DATA FOR THE TASK section start
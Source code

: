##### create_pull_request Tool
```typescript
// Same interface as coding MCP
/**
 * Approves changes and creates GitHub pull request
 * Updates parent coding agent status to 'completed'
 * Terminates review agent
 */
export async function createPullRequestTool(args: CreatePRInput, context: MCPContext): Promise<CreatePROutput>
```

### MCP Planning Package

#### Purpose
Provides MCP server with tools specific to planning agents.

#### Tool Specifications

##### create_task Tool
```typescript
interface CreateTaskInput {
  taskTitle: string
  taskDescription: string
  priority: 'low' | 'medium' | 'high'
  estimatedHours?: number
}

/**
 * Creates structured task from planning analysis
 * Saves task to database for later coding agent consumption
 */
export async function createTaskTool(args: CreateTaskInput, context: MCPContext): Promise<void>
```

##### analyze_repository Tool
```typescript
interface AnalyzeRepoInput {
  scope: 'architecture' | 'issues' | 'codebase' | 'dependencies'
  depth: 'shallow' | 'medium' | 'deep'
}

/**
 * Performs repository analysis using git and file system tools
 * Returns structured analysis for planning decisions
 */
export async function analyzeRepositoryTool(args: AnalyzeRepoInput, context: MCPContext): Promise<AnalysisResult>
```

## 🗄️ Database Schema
DATA FOR THE TASK section end
TASK DETAILS: Repeat, word for word, the lines from the start of the records to the line that contains "##### create_task Tool", both of them included, and no others.

THE COMPLETED TASK:
Source code

:##### create_pull_request Tool
```typescript
// Same interface as coding MCP
/**
 * Approves changes and creates GitHub pull request
 * Updates parent coding agent status to 'completed'
 * Terminates review agent
 */
export async function createPullRequestTool(args: CreatePRInput, context: MCPContext): Promise<CreatePROutput>
```

### MCP Planning Package

#### Purpose
Provides MCP server with tools specific to planning agents.

#### Tool Specifications

##### create_task Tool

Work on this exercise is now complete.